------ Data under study ------
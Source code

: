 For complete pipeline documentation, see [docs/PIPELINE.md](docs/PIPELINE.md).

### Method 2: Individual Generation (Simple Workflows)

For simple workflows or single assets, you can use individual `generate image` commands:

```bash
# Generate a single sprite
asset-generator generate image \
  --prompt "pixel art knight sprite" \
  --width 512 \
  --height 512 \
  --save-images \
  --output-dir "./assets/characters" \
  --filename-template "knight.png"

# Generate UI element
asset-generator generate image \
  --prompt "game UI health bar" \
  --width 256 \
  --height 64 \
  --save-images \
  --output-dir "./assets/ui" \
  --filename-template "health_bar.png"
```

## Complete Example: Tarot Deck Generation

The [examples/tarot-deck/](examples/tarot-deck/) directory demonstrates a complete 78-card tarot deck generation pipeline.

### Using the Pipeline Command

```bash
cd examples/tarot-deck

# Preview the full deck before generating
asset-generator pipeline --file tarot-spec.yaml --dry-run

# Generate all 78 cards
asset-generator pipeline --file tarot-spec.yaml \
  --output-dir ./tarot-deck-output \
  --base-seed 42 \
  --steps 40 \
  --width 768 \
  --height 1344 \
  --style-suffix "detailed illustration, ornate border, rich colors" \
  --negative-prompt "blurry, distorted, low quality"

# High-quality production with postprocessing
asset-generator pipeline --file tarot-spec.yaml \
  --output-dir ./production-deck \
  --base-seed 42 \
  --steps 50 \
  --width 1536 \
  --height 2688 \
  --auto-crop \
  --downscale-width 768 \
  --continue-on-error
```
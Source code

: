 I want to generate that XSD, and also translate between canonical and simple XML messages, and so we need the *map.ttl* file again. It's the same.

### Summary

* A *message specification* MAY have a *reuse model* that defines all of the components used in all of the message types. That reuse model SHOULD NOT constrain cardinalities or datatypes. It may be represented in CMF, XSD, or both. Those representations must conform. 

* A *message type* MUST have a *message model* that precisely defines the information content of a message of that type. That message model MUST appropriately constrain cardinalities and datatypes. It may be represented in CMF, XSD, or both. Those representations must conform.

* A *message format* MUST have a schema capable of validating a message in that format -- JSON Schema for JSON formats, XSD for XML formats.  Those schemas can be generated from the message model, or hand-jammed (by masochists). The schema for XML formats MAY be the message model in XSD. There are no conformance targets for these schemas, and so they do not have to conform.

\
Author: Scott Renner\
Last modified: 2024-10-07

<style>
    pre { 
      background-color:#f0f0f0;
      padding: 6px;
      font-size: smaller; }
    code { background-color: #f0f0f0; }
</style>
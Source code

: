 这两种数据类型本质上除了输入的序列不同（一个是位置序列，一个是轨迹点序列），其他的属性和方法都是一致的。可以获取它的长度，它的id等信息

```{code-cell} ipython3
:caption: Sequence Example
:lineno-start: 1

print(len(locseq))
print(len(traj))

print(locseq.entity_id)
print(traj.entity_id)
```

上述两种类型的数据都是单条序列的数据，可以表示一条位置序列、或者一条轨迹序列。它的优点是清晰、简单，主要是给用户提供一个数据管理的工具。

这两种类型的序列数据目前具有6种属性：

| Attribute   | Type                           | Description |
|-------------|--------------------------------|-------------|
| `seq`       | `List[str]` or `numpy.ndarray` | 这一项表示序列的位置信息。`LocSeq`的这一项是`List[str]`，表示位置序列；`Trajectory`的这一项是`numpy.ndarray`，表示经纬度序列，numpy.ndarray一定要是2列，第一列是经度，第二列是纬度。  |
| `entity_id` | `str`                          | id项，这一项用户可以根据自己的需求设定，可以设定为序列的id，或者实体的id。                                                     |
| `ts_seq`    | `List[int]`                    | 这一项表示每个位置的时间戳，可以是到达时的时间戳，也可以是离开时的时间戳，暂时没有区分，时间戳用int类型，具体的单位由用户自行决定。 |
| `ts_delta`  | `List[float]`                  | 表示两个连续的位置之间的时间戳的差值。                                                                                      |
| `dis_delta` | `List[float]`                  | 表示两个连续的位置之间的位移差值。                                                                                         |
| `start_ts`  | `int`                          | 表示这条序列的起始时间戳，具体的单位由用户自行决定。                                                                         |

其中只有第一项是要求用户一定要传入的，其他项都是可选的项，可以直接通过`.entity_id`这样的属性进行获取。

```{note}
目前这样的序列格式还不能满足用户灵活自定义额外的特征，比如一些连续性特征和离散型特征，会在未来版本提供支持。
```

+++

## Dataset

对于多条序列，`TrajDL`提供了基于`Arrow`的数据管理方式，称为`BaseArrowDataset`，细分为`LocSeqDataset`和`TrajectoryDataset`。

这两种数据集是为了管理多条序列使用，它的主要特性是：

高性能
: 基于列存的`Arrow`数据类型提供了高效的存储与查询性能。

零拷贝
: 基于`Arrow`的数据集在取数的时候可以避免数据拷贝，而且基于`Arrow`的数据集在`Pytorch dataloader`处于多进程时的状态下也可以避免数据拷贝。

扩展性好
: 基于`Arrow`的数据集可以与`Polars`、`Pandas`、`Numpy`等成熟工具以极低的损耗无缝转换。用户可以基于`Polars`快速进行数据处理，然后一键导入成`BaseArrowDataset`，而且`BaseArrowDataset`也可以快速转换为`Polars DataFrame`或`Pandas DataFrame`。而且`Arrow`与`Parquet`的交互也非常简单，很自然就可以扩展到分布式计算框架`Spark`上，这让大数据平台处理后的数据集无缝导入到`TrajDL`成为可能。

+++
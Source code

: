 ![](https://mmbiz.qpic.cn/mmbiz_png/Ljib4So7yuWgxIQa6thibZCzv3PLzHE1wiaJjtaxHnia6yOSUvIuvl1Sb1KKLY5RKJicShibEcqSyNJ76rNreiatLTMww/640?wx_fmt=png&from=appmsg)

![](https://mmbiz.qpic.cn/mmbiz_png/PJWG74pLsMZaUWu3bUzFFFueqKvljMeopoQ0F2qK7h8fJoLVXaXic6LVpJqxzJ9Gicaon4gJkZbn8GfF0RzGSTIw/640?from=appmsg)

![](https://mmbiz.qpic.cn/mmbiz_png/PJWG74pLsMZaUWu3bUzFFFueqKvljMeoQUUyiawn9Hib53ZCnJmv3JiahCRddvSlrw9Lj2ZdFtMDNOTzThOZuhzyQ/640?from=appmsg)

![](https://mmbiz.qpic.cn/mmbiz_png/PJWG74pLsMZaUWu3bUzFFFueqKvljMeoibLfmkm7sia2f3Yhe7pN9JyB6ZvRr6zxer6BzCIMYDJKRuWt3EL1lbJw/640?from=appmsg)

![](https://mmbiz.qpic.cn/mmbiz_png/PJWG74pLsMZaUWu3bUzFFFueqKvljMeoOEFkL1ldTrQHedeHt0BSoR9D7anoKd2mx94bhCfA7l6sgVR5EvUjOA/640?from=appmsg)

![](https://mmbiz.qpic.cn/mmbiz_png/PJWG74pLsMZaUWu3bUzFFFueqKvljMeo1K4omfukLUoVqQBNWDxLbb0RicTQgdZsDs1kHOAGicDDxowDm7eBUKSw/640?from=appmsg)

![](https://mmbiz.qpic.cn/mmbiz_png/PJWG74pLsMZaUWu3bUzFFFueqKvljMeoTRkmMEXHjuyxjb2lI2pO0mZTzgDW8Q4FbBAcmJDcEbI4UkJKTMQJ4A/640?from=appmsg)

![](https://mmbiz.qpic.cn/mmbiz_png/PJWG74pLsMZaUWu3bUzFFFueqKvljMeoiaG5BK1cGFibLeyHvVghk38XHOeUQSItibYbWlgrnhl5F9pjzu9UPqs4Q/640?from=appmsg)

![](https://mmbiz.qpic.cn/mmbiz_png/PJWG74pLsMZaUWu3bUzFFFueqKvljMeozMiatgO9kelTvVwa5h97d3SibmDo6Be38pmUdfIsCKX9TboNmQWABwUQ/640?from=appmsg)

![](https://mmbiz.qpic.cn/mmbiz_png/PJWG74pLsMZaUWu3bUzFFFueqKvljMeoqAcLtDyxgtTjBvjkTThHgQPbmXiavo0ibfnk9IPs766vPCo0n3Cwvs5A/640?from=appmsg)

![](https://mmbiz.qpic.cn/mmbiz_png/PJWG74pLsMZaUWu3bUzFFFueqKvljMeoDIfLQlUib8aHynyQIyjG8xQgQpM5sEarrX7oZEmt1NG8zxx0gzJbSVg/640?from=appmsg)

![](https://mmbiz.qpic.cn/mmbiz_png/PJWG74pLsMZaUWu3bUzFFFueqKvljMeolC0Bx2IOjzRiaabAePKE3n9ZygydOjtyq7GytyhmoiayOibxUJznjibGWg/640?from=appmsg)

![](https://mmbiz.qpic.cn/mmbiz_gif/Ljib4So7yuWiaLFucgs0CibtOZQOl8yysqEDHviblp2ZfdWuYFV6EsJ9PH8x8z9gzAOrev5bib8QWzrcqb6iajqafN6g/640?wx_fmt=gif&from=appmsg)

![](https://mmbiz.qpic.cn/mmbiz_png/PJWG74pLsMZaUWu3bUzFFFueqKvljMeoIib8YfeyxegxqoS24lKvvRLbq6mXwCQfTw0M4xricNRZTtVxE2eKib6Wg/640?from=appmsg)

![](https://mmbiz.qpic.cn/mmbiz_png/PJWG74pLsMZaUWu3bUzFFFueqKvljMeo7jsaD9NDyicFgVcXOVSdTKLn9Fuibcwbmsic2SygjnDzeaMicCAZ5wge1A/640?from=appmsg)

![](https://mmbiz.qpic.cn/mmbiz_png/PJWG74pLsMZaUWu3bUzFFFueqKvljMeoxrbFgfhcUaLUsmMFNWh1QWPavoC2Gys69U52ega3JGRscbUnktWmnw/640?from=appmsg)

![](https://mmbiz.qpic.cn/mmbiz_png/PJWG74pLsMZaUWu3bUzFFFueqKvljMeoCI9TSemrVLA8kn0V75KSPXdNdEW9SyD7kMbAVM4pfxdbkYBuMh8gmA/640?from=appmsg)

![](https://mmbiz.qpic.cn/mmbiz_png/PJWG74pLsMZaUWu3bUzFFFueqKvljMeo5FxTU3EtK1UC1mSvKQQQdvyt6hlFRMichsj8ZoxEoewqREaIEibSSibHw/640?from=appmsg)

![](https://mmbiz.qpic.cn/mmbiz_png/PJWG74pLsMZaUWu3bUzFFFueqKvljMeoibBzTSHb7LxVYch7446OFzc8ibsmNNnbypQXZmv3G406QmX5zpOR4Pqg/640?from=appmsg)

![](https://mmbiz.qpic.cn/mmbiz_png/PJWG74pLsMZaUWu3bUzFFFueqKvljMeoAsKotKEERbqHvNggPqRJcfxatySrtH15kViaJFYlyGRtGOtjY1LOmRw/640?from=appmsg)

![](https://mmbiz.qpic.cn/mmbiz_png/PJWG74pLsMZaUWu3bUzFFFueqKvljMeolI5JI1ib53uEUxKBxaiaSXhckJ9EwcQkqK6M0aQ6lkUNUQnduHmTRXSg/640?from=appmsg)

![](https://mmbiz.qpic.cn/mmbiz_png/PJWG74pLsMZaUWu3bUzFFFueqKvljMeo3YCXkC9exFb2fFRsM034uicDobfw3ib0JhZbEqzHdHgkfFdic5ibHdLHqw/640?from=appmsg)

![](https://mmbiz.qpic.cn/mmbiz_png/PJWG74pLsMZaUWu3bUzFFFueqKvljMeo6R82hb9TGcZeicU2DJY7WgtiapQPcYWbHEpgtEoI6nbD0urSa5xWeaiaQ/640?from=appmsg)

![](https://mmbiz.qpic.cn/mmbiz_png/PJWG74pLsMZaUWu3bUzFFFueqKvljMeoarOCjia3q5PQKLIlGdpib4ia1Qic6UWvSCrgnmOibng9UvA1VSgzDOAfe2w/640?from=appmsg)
------
> _Task objective_
Copy all the lines from the data above that hold the word "具体的单位由用户自行决定".

> _Output for this task_
| `ts_seq`    | `List[int]`                    | 这一项表示每个位置的时间戳，可以是到达时的时间戳，也可以是离开时的时间戳，暂时没有区分，时间戳用int类型，具体的单位由用户自行决定。 |
| `start_ts`  | `int`                          | 表示这条序列的起始时间戳，具体的单位由用户自行决定。                                                                         |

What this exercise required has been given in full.